Since August 2019, the athletics department has had oversight of all Iowa State Center facilities and was charged with spearheading an effort to reimagine the future of the complex in a way that better serves the university and Ames communities. Representatives of both serve on a planning committee. That fall, the university announced a comprehensive vision to rededicate the Iowa State Center as an arts, culture and entertainment district. In that vision, Stephens Auditorium and the entire complex are transformed.
"The Iowa State Center has served as an arts, athletics and engagement hub for the university and the Ames community since it was originally envisioned by President James Hilton," said President Wendy Wintersteen. "The center is an incredible asset, and it's time to reimagine the future of this complex. I believe this plan will mark a new era, just as Stephens Auditorium did when it was first built -- and is the best way forward as we recommit to the auditorium's important role in enriching the student experience and the entire Ames community."

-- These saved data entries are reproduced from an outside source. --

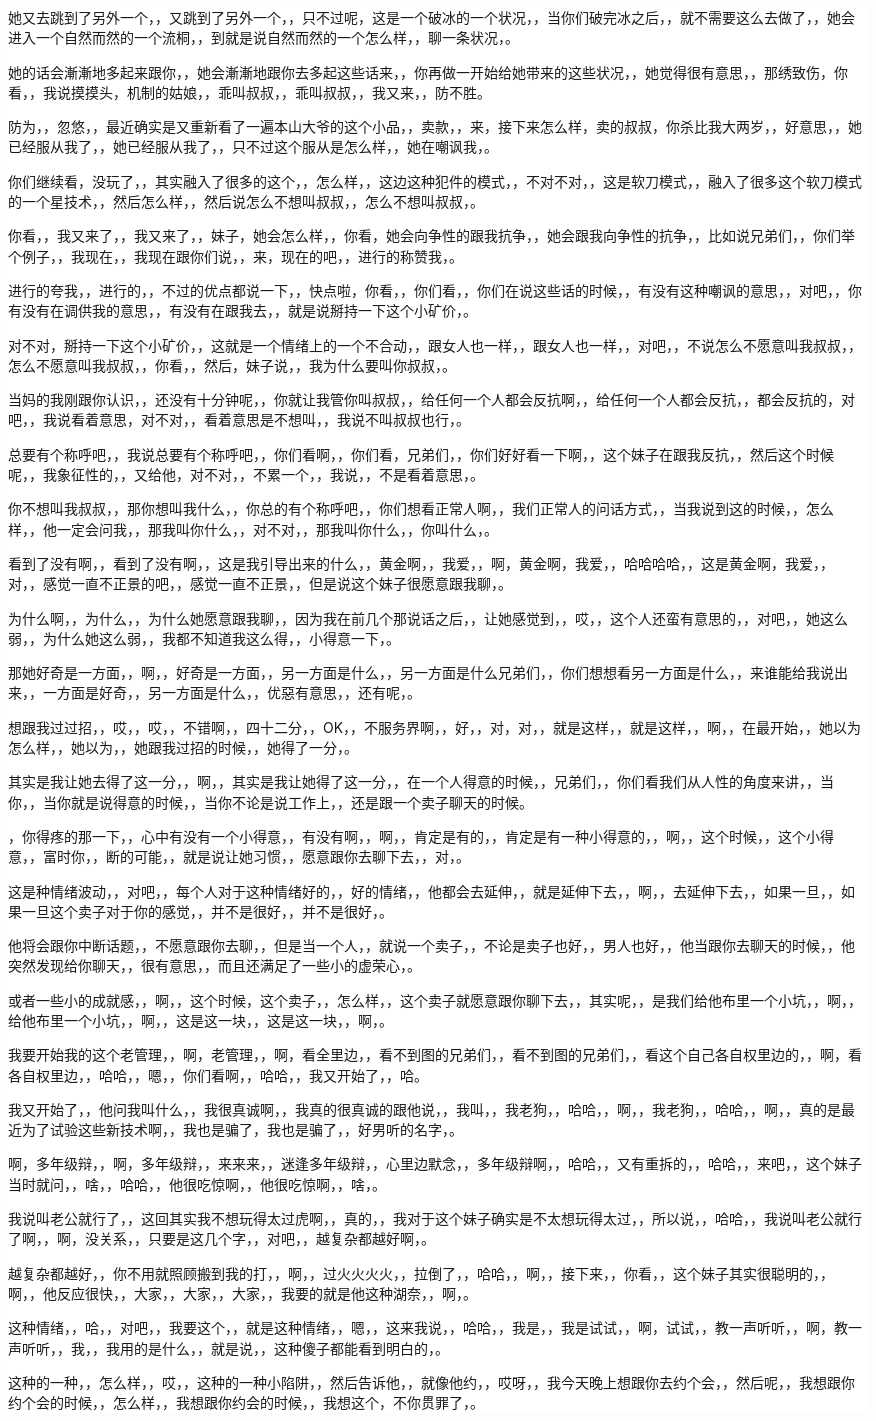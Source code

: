 她又去跳到了另外一个，，又跳到了另外一个，，只不过呢，这是一个破冰的一个状况，，当你们破完冰之后，，就不需要这么去做了，，她会进入一个自然而然的一个流桐，，到就是说自然而然的一个怎么样，，聊一条状况，。

她的话会漸漸地多起来跟你，，她会漸漸地跟你去多起这些话来，，你再做一开始给她带来的这些状况，，她觉得很有意思，，那绣致伤，你看，，我说摸摸头，机制的姑娘，，乖叫叔叔，，乖叫叔叔，，我又来，，防不胜。

防为，，忽悠，，最近确实是又重新看了一遍本山大爷的这个小品，，卖款，，来，接下来怎么样，卖的叔叔，你杀比我大两岁，，好意思，，她已经服从我了，，她已经服从我了，，只不过这个服从是怎么样，，她在嘲讽我，。

你们继续看，没玩了，，其实融入了很多的这个，，怎么样，，这边这种犯件的模式，，不对不对，，这是软刀模式，，融入了很多这个软刀模式的一个星技术，，然后怎么样，，然后说怎么不想叫叔叔，，怎么不想叫叔叔，。

你看，，我又来了，，我又来了，，妹子，她会怎么样，，你看，她会向争性的跟我抗争，，她会跟我向争性的抗争，，比如说兄弟们，，你们举个例子，，我现在，，我现在跟你们说，，来，现在的吧，，进行的称赞我，。

进行的夸我，，进行的，，不过的优点都说一下，，快点啦，你看，，你们看，，你们在说这些话的时候，，有没有这种嘲讽的意思，，对吧，，你有没有在调供我的意思，，有没有在跟我去，，就是说掰持一下这个小矿价，。

对不对，掰持一下这个小矿价，，这就是一个情绪上的一个不合动，，跟女人也一样，，跟女人也一样，，对吧，，不说怎么不愿意叫我叔叔，，怎么不愿意叫我叔叔，，你看，，然后，妹子说，，我为什么要叫你叔叔，。

当妈的我刚跟你认识，，还没有十分钟呢，，你就让我管你叫叔叔，，给任何一个人都会反抗啊，，给任何一个人都会反抗，，都会反抗的，对吧，，我说看着意思，对不对，，看着意思是不想叫，，我说不叫叔叔也行，。

总要有个称呼吧，，我说总要有个称呼吧，，你们看啊，，你们看，兄弟们，，你们好好看一下啊，，这个妹子在跟我反抗，，然后这个时候呢，，我象征性的，，又给他，对不对，，不累一个，，我说，，不是看着意思，。

你不想叫我叔叔，，那你想叫我什么，，你总的有个称呼吧，，你们想看正常人啊，，我们正常人的问话方式，，当我说到这的时候，，怎么样，，他一定会问我，，那我叫你什么，，对不对，，那我叫你什么，，你叫什么，。

看到了没有啊，，看到了没有啊，，这是我引导出来的什么，，黄金啊，，我爱，，啊，黄金啊，我爱，，哈哈哈哈，，这是黄金啊，我爱，，对，，感觉一直不正景的吧，，感觉一直不正景，，但是说这个妹子很愿意跟我聊，。

为什么啊，，为什么，，为什么她愿意跟我聊，，因为我在前几个那说话之后，，让她感觉到，，哎，，这个人还蛮有意思的，，对吧，，她这么弱，，为什么她这么弱，，我都不知道我这么得，，小得意一下，。

那她好奇是一方面，，啊，，好奇是一方面，，另一方面是什么，，另一方面是什么兄弟们，，你们想想看另一方面是什么，，来谁能给我说出来，，一方面是好奇，，另一方面是什么，，优惡有意思，，还有呢，。

想跟我过过招，，哎，，哎，，不错啊，，四十二分，，OK，，不服务界啊，，好，，对，对，，就是这样，，就是这样，，啊，，在最开始，，她以为怎么样，，她以为，，她跟我过招的时候，，她得了一分，。

其实是我让她去得了这一分，，啊，，其实是我让她得了这一分，，在一个人得意的时候，，兄弟们，，你们看我们从人性的角度来讲，，当你，，当你就是说得意的时候，，当你不论是说工作上，，还是跟一个卖子聊天的时候。

，你得疼的那一下，，心中有没有一个小得意，，有没有啊，，啊，，肯定是有的，，肯定是有一种小得意的，，啊，，这个时候，，这个小得意，，富时你，，断的可能，，就是说让她习惯，，愿意跟你去聊下去，，对，。

这是种情绪波动，，对吧，，每个人对于这种情绪好的，，好的情绪，，他都会去延伸，，就是延伸下去，，啊，，去延伸下去，，如果一旦，，如果一旦这个卖子对于你的感觉，，并不是很好，，并不是很好，。

他将会跟你中断话题，，不愿意跟你去聊，，但是当一个人，，就说一个卖子，，不论是卖子也好，，男人也好，，他当跟你去聊天的时候，，他突然发现给你聊天，，很有意思，，而且还满足了一些小的虚荣心，。

或者一些小的成就感，，啊，，这个时候，这个卖子，，怎么样，，这个卖子就愿意跟你聊下去，，其实呢，，是我们给他布里一个小坑，，啊，，给他布里一个小坑，，啊，，这是这一块，，这是这一块，，啊，。

我要开始我的这个老管理，，啊，老管理，，啊，看全里边，，看不到图的兄弟们，，看不到图的兄弟们，，看这个自己各自权里边的，，啊，看各自权里边，，哈哈，，嗯，，你们看啊，，哈哈，，我又开始了，，哈。

我又开始了，，他问我叫什么，，我很真诚啊，，我真的很真诚的跟他说，，我叫，，我老狗，，哈哈，，啊，，我老狗，，哈哈，，啊，，真的是最近为了试验这些新技术啊，，我也是骗了，我也是骗了，，好男听的名字，。

啊，多年级辩，，啊，多年级辩，，来来来，，迷逢多年级辩，，心里边默念，，多年级辩啊，，哈哈，，又有重拆的，，哈哈，，来吧，，这个妹子当时就问，，啥，，哈哈，，他很吃惊啊，，他很吃惊啊，，啥，。

我说叫老公就行了，，这回其实我不想玩得太过虎啊，，真的，，我对于这个妹子确实是不太想玩得太过，，所以说，，哈哈，，我说叫老公就行了啊，，啊，没关系，，只要是这几个字，，对吧，，越复杂都越好啊，。

越复杂都越好，，你不用就照顾搬到我的打，，啊，，过火火火火，，拉倒了，，哈哈，，啊，，接下来，，你看，，这个妹子其实很聪明的，，啊，，他反应很快，，大家，，大家，，大家，，我要的就是他这种湖奈，，啊，。

这种情绪，，哈，，对吧，，我要这个，，就是这种情绪，，嗯，，这来我说，，哈哈，，我是，，我是试试，，啊，试试，，教一声听听，，啊，教一声听听，，我，，我用的是什么，，就是说，，这种傻子都能看到明白的，。

这种的一种，，怎么样，，哎，，这种的一种小陷阱，，然后告诉他，，就像他约，，哎呀，，我今天晚上想跟你去约个会，，然后呢，，我想跟你约个会的时候，，怎么样，，我想跟你约会的时候，，我想这个，不你贯罪了，。
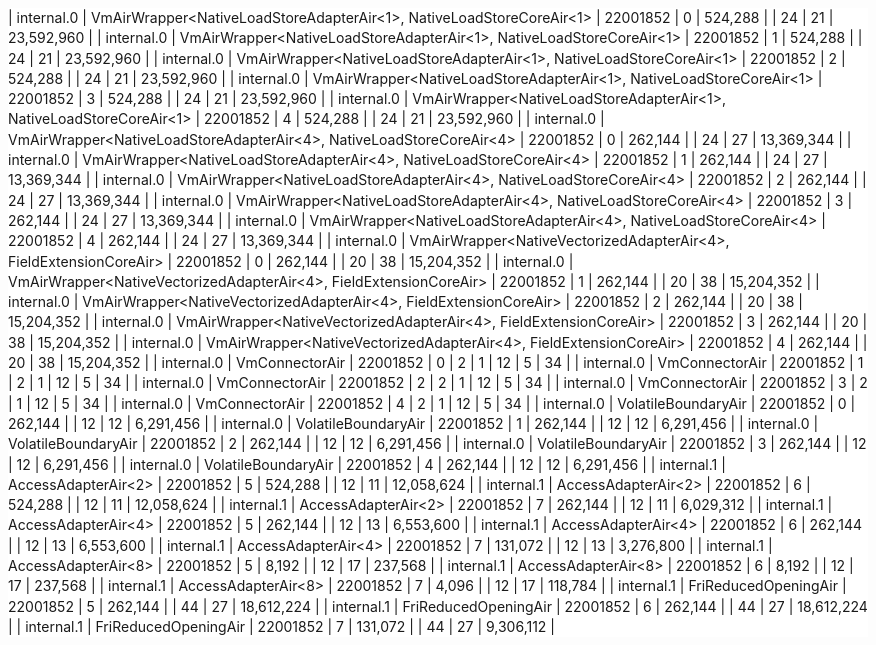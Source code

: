 | internal.0 | VmAirWrapper<NativeLoadStoreAdapterAir<1>, NativeLoadStoreCoreAir<1> | 22001852 | 0 | 524,288 |  | 24 | 21 | 23,592,960 | 
| internal.0 | VmAirWrapper<NativeLoadStoreAdapterAir<1>, NativeLoadStoreCoreAir<1> | 22001852 | 1 | 524,288 |  | 24 | 21 | 23,592,960 | 
| internal.0 | VmAirWrapper<NativeLoadStoreAdapterAir<1>, NativeLoadStoreCoreAir<1> | 22001852 | 2 | 524,288 |  | 24 | 21 | 23,592,960 | 
| internal.0 | VmAirWrapper<NativeLoadStoreAdapterAir<1>, NativeLoadStoreCoreAir<1> | 22001852 | 3 | 524,288 |  | 24 | 21 | 23,592,960 | 
| internal.0 | VmAirWrapper<NativeLoadStoreAdapterAir<1>, NativeLoadStoreCoreAir<1> | 22001852 | 4 | 524,288 |  | 24 | 21 | 23,592,960 | 
| internal.0 | VmAirWrapper<NativeLoadStoreAdapterAir<4>, NativeLoadStoreCoreAir<4> | 22001852 | 0 | 262,144 |  | 24 | 27 | 13,369,344 | 
| internal.0 | VmAirWrapper<NativeLoadStoreAdapterAir<4>, NativeLoadStoreCoreAir<4> | 22001852 | 1 | 262,144 |  | 24 | 27 | 13,369,344 | 
| internal.0 | VmAirWrapper<NativeLoadStoreAdapterAir<4>, NativeLoadStoreCoreAir<4> | 22001852 | 2 | 262,144 |  | 24 | 27 | 13,369,344 | 
| internal.0 | VmAirWrapper<NativeLoadStoreAdapterAir<4>, NativeLoadStoreCoreAir<4> | 22001852 | 3 | 262,144 |  | 24 | 27 | 13,369,344 | 
| internal.0 | VmAirWrapper<NativeLoadStoreAdapterAir<4>, NativeLoadStoreCoreAir<4> | 22001852 | 4 | 262,144 |  | 24 | 27 | 13,369,344 | 
| internal.0 | VmAirWrapper<NativeVectorizedAdapterAir<4>, FieldExtensionCoreAir> | 22001852 | 0 | 262,144 |  | 20 | 38 | 15,204,352 | 
| internal.0 | VmAirWrapper<NativeVectorizedAdapterAir<4>, FieldExtensionCoreAir> | 22001852 | 1 | 262,144 |  | 20 | 38 | 15,204,352 | 
| internal.0 | VmAirWrapper<NativeVectorizedAdapterAir<4>, FieldExtensionCoreAir> | 22001852 | 2 | 262,144 |  | 20 | 38 | 15,204,352 | 
| internal.0 | VmAirWrapper<NativeVectorizedAdapterAir<4>, FieldExtensionCoreAir> | 22001852 | 3 | 262,144 |  | 20 | 38 | 15,204,352 | 
| internal.0 | VmAirWrapper<NativeVectorizedAdapterAir<4>, FieldExtensionCoreAir> | 22001852 | 4 | 262,144 |  | 20 | 38 | 15,204,352 | 
| internal.0 | VmConnectorAir | 22001852 | 0 | 2 | 1 | 12 | 5 | 34 | 
| internal.0 | VmConnectorAir | 22001852 | 1 | 2 | 1 | 12 | 5 | 34 | 
| internal.0 | VmConnectorAir | 22001852 | 2 | 2 | 1 | 12 | 5 | 34 | 
| internal.0 | VmConnectorAir | 22001852 | 3 | 2 | 1 | 12 | 5 | 34 | 
| internal.0 | VmConnectorAir | 22001852 | 4 | 2 | 1 | 12 | 5 | 34 | 
| internal.0 | VolatileBoundaryAir | 22001852 | 0 | 262,144 |  | 12 | 12 | 6,291,456 | 
| internal.0 | VolatileBoundaryAir | 22001852 | 1 | 262,144 |  | 12 | 12 | 6,291,456 | 
| internal.0 | VolatileBoundaryAir | 22001852 | 2 | 262,144 |  | 12 | 12 | 6,291,456 | 
| internal.0 | VolatileBoundaryAir | 22001852 | 3 | 262,144 |  | 12 | 12 | 6,291,456 | 
| internal.0 | VolatileBoundaryAir | 22001852 | 4 | 262,144 |  | 12 | 12 | 6,291,456 | 
| internal.1 | AccessAdapterAir<2> | 22001852 | 5 | 524,288 |  | 12 | 11 | 12,058,624 | 
| internal.1 | AccessAdapterAir<2> | 22001852 | 6 | 524,288 |  | 12 | 11 | 12,058,624 | 
| internal.1 | AccessAdapterAir<2> | 22001852 | 7 | 262,144 |  | 12 | 11 | 6,029,312 | 
| internal.1 | AccessAdapterAir<4> | 22001852 | 5 | 262,144 |  | 12 | 13 | 6,553,600 | 
| internal.1 | AccessAdapterAir<4> | 22001852 | 6 | 262,144 |  | 12 | 13 | 6,553,600 | 
| internal.1 | AccessAdapterAir<4> | 22001852 | 7 | 131,072 |  | 12 | 13 | 3,276,800 | 
| internal.1 | AccessAdapterAir<8> | 22001852 | 5 | 8,192 |  | 12 | 17 | 237,568 | 
| internal.1 | AccessAdapterAir<8> | 22001852 | 6 | 8,192 |  | 12 | 17 | 237,568 | 
| internal.1 | AccessAdapterAir<8> | 22001852 | 7 | 4,096 |  | 12 | 17 | 118,784 | 
| internal.1 | FriReducedOpeningAir | 22001852 | 5 | 262,144 |  | 44 | 27 | 18,612,224 | 
| internal.1 | FriReducedOpeningAir | 22001852 | 6 | 262,144 |  | 44 | 27 | 18,612,224 | 
| internal.1 | FriReducedOpeningAir | 22001852 | 7 | 131,072 |  | 44 | 27 | 9,306,112 | 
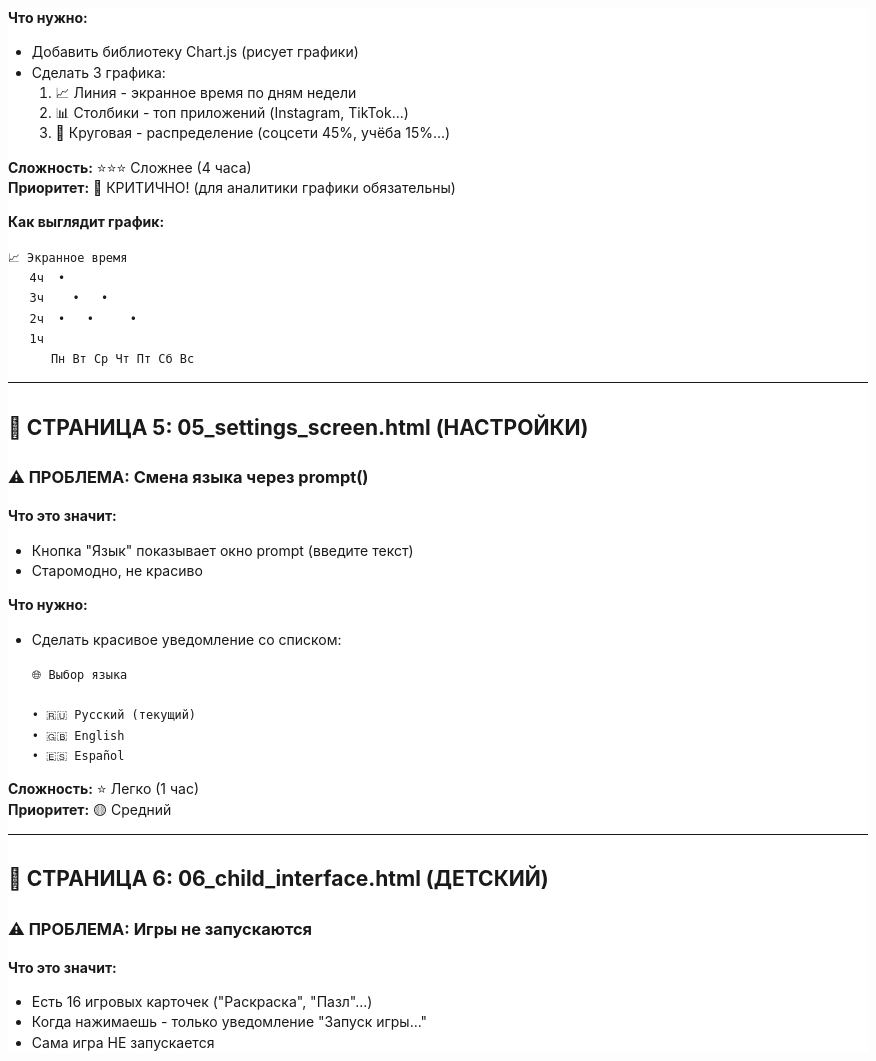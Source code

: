 **Что нужно:**
- Добавить библиотеку Chart.js (рисует графики)
- Сделать 3 графика:
  1. 📈 Линия - экранное время по дням недели
  2. 📊 Столбики - топ приложений (Instagram, TikTok...)
  3. 🥧 Круговая - распределение (соцсети 45%, учёба 15%...)

**Сложность:** ⭐⭐⭐ Сложнее (4 часа)  
**Приоритет:** 🔴 КРИТИЧНО! (для аналитики графики обязательны)

**Как выглядит график:**
```
📈 Экранное время
   4ч  •
   3ч    •   •
   2ч  •   •     •
   1ч
      Пн Вт Ср Чт Пт Сб Вс
```

---

## 📱 **СТРАНИЦА 5: 05_settings_screen.html (НАСТРОЙКИ)**

### **⚠️ ПРОБЛЕМА: Смена языка через prompt()**

**Что это значит:**
- Кнопка "Язык" показывает окно prompt (введите текст)
- Старомодно, не красиво

**Что нужно:**
- Сделать красивое уведомление со списком:
  ```
  🌐 Выбор языка
  
  • 🇷🇺 Русский (текущий)
  • 🇬🇧 English
  • 🇪🇸 Español
  ```

**Сложность:** ⭐ Легко (1 час)  
**Приоритет:** 🟡 Средний

---

## 📱 **СТРАНИЦА 6: 06_child_interface.html (ДЕТСКИЙ)**

### **⚠️ ПРОБЛЕМА: Игры не запускаются**

**Что это значит:**
- Есть 16 игровых карточек ("Раскраска", "Пазл"...)
- Когда нажимаешь - только уведомление "Запуск игры..."
- Сама игра НЕ запускается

Phased development of the district
Future phases for the entertainment district would involve renovated event space and improvements in the Scheman Building and Hilton Coliseum, paved lots on the east side of University Boulevard and additional parking for patrons adjacent to Fisher Theater, Stephens and Scheman. As feasibility studies move forward, plans call for a hotel and convention center south of Scheman. A final step would develop the area between Scheman and the football stadium as a multi-use arts and entertainment district. Over the long term, such a district is expected to breathe new life into Stephens Auditorium.
Athletics director Jamie Pollard lays out plan for the district in a Jan. 25 video.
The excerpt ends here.